1. Who are you asking?
When I was a child, I would trade hockey cards. When evaluating a trade, you didn’t just have to know your hockey cards, you had to know your trading partner. Some kids would want to undo their trades the next day. Some would waste your time by never deciding on a trade. Others would never let a trade go and always talked about how their cards turned out better or how they really did you a favor making a trade. When making bold requests, you must know the person you’re asking. Is this going to be a gift or is it going to be a purchased voucher to be exchanged for the ministry equivalent of prizes and goods down the road, which might prove even more costly than the initial purchase? Beyond the wisdom of knowing the character of who are you asking, you can also know how they are inclined to give. Because church planting takes different resources, it takes different kinds of generosity. Does the person have prayer, the gift of encouragement, a flexible schedule?
2. What are your needs? What are your wants? What are your wishes?
Do you know what you need? I mean, the things that you cannot do without, the resources without which there is no church plant. Some people want to support needs; to know that their support was vital. Do you need people to move to a city with you? Do you need money for rent for a “zero year”? Do you need a place to meet? Do you need seed money? Know your needs.
Do you know what you want? Other people want their resources to be icing on the cake. They don’t give what’s needed, they give what’s wanted. If you don’t have a cake, then you don’t need the icing. But if you know your cake and how it’s coming together, then they are ready to top it up. Know your wants.
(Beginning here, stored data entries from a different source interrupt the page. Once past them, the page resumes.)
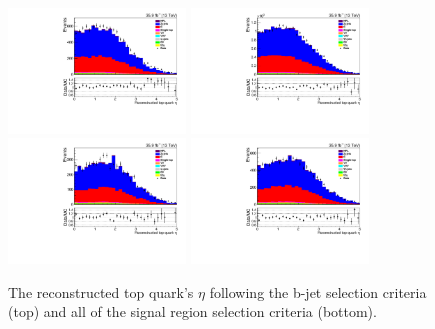 \begin{figure}[ht]
\centering
\includegraphics[width=0.42\textwidth]{figs/background-estimation/plots/unblinded/prompt_ee_ttbarInc/topEta_NPL_ee_bTag_ee.pdf}
\includegraphics[width=0.42\textwidth]{figs/background-estimation/plots/unblinded/prompt_mumu_ttbarInc/topEta_NPL_mumu_bTag_mumu.pdf}
\\
\includegraphics[width=0.42\textwidth]{figs/background-estimation/plots/unblinded/prompt_ee_ttbarInc/topEta_NPL_ee_wMass_ee.pdf}
\includegraphics[width=0.42\textwidth]{figs/background-estimation/plots/unblinded/prompt_mumu_ttbarInc/topEta_NPL_mumu_wMass_mumu.pdf}
\caption{
The reconstructed top quark's $\eta$ following the b-jet selection criteria (top) and all of the signal region selection criteria (bottom).
}
\label{fig:SR_topEta}
\end{figure}

\clearpage
\newpage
Do you know what would amaze you? Finally, do you know what you would only dream about getting? Do you know what resources would blow your mind? Would you be amazed if someone uprooted their family and moved to a city with you? Would you be amazed if someone quit their paying job to be an unpaid worker in the plant? Would you be amazed if someone gave you a 5-year commitment in fasting and prayer? Some donors will want to wow you—the Lord has placed you on their heart and they want to be obedient. Know your wishes.
Notice that needs, wants, and wishes are subjective. Different church plants and different church planters have different needs, wants, and wishes, but they must all be clear on which is which so that when the ask is made, it is clear and compelling or when the offer to help is made, it can be readily answered.
3. What is your mid-range budget?
Often generous people have learned to be discerning. People who take prayer seriously do not flippantly say, “I’ll pray for you.” People who take giving their money seriously do not want to waste it. If it is serious for a person to entrust their resources to you, then you need to show you take their resources seriously. One of the best ways to show that you take the donors finances seriously is to have a budget. Dreams don’t need budgets, but plans do. Every plan needs a budget. Most likely you are familiar with the first question of a budget: What will it take to start? But have you considered what it takes to stay? What resources will you need in the third, fourth, fifth year of the plant to make your staying more likely? Will you need spiritual retreats or education conferences? Family vacations with supply preachers and hired musicians? Will you need a FT administrator because details just wear you down? By asking what your needs, wants, and wishes are, you will be able to form a budget in light of mid-range needs that set the plant up for viability because the planter is staying healthy. In many ways, a budget formed by asking, “What will it take to stay?” is a humbling document because it reminds the planter of two things: First, of all the hard work of planting; second, of the fact that the planter cannot be a team of one. The planter is not all-sufficient and planning for insufficiency is not a weakness. It is wisdom. Ask yourself and your confidantes, what will you need to keep going in two, three, or five years? Wise donors will know whether or not you are self-aware and have given critical thought to longevity questions.
What other questions would you add to the list? What are other overlooked questions when seeking resources for church planting?